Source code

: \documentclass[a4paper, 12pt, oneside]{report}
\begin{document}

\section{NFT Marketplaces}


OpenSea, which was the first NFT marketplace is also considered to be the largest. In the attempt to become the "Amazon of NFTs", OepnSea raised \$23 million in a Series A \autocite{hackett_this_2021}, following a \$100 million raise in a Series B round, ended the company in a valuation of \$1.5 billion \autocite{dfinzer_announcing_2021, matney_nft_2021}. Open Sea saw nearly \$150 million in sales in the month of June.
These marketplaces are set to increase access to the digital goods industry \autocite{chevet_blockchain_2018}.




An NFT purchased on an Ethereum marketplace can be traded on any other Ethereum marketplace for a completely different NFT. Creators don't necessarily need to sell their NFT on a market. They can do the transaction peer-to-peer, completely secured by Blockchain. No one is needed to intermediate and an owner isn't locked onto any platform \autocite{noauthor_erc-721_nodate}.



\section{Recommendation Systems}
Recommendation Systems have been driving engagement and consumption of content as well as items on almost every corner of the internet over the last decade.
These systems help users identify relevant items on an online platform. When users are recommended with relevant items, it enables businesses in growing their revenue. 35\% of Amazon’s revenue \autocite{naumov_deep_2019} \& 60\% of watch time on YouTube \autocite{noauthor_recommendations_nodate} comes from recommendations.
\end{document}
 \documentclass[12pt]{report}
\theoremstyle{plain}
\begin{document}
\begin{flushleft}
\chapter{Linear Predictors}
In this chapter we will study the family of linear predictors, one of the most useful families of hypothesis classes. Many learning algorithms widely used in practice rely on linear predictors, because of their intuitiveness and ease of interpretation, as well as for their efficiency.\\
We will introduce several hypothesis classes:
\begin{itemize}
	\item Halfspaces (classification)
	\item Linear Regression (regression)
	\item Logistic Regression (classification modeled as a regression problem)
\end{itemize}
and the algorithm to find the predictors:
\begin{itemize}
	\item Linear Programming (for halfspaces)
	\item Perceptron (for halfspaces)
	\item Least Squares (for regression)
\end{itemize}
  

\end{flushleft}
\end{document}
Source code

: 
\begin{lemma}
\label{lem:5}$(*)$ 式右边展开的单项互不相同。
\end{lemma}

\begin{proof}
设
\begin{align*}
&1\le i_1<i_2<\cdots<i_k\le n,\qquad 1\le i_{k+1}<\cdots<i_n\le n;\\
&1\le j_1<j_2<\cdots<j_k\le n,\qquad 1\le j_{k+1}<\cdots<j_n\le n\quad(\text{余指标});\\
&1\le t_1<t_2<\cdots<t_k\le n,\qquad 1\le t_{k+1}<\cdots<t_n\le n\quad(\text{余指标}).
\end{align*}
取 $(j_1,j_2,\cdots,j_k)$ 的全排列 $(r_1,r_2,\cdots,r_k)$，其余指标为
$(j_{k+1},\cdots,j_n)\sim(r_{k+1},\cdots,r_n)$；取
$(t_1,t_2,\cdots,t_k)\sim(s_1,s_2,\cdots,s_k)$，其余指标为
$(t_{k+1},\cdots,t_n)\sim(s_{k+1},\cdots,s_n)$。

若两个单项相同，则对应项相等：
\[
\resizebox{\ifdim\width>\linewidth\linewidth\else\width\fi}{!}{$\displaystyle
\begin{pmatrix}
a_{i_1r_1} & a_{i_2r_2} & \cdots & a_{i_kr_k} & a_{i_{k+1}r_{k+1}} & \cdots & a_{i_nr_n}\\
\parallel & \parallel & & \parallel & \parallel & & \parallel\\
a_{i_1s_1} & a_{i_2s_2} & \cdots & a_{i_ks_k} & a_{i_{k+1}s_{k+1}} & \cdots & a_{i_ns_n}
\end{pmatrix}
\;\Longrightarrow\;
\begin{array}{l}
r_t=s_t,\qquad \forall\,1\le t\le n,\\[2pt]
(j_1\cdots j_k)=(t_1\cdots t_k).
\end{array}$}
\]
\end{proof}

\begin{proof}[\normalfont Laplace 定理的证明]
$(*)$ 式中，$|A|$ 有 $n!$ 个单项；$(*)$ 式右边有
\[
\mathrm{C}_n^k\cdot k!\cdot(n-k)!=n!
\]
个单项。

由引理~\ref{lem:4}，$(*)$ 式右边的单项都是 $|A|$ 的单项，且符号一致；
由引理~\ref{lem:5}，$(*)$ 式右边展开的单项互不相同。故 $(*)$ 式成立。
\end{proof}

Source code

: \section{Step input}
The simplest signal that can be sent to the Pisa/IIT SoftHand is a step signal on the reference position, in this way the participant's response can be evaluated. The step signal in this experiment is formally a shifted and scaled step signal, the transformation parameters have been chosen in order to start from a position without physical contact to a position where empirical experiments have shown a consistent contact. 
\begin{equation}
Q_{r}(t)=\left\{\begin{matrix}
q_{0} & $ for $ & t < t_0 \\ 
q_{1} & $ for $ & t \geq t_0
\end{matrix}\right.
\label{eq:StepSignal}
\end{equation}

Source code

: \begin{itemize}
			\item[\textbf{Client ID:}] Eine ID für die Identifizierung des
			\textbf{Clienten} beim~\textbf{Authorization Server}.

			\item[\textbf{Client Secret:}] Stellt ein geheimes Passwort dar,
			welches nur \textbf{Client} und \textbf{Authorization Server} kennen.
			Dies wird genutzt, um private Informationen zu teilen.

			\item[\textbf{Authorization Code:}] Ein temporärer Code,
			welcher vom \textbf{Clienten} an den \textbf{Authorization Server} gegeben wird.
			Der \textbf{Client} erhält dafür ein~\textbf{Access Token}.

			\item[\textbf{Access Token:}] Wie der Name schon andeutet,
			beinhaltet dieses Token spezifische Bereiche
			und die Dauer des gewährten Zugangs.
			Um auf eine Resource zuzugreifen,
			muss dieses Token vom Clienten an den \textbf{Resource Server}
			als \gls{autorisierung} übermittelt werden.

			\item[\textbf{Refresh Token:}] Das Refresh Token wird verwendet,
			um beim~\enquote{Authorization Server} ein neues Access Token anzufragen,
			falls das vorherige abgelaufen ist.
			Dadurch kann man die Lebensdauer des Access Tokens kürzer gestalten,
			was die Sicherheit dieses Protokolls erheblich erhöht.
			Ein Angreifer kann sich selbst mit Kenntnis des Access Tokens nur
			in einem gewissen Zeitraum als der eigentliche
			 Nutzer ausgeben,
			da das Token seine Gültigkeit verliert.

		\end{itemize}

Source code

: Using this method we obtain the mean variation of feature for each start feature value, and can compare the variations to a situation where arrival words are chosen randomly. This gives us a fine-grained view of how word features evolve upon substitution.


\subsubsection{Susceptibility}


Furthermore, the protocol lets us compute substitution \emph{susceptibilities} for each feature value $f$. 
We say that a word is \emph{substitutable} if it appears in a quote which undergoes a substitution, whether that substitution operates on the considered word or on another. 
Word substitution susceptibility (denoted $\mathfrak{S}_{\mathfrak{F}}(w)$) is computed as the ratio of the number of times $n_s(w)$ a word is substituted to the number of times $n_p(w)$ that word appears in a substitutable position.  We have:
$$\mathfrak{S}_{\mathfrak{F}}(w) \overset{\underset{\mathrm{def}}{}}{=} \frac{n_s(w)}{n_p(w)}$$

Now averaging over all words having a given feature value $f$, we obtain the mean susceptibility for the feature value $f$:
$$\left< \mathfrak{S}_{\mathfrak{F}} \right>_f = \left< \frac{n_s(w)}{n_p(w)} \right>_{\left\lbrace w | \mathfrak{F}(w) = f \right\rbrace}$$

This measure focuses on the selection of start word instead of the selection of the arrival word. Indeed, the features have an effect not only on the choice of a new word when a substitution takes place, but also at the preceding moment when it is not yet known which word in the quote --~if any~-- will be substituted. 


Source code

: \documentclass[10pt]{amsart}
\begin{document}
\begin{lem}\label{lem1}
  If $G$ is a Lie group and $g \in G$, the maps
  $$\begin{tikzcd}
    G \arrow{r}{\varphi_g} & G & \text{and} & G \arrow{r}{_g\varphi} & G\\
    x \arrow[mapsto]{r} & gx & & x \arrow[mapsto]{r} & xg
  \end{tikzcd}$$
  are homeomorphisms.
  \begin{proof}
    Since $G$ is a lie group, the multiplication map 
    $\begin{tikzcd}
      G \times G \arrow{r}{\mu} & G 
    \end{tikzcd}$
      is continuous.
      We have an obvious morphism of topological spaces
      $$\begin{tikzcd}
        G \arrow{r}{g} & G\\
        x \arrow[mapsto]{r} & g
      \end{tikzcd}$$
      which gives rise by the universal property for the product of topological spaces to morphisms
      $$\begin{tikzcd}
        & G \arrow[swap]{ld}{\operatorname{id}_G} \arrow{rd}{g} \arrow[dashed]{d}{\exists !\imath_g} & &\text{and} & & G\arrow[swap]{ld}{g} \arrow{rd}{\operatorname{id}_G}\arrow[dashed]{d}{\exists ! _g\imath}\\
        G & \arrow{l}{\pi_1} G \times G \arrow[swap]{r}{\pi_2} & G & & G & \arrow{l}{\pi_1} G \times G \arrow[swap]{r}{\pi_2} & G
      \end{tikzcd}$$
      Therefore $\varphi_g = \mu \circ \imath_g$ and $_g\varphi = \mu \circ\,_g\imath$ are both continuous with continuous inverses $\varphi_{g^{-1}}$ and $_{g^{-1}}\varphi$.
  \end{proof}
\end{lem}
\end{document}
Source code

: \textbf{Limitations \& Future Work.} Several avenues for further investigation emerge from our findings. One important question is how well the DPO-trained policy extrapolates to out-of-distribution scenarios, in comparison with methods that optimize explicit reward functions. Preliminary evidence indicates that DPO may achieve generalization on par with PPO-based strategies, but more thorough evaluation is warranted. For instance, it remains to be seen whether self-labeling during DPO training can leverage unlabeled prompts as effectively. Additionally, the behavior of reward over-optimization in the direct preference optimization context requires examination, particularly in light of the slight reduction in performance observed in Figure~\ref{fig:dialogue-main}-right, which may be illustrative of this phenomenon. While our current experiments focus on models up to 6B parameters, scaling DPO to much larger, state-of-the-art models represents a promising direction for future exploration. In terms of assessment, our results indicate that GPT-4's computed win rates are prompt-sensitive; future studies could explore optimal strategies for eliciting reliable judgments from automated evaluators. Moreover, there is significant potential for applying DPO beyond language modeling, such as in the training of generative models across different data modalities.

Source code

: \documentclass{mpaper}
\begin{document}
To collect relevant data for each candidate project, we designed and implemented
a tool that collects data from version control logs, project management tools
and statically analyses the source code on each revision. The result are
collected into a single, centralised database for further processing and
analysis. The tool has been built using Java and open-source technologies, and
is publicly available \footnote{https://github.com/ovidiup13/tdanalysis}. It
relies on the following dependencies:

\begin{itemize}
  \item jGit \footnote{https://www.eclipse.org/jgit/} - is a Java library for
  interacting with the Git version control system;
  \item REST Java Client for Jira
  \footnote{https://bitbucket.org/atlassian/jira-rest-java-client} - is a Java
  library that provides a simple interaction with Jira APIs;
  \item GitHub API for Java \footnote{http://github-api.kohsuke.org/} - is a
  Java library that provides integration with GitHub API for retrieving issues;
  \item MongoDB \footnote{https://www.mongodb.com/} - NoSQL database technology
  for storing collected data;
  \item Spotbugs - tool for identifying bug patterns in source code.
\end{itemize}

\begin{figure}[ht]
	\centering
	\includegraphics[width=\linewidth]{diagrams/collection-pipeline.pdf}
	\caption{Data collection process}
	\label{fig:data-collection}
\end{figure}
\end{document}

- **Task requirements**:
Every line in the entries that contains the word "collected" should be counted, and the total stated alone.

- **Exercise response**:
2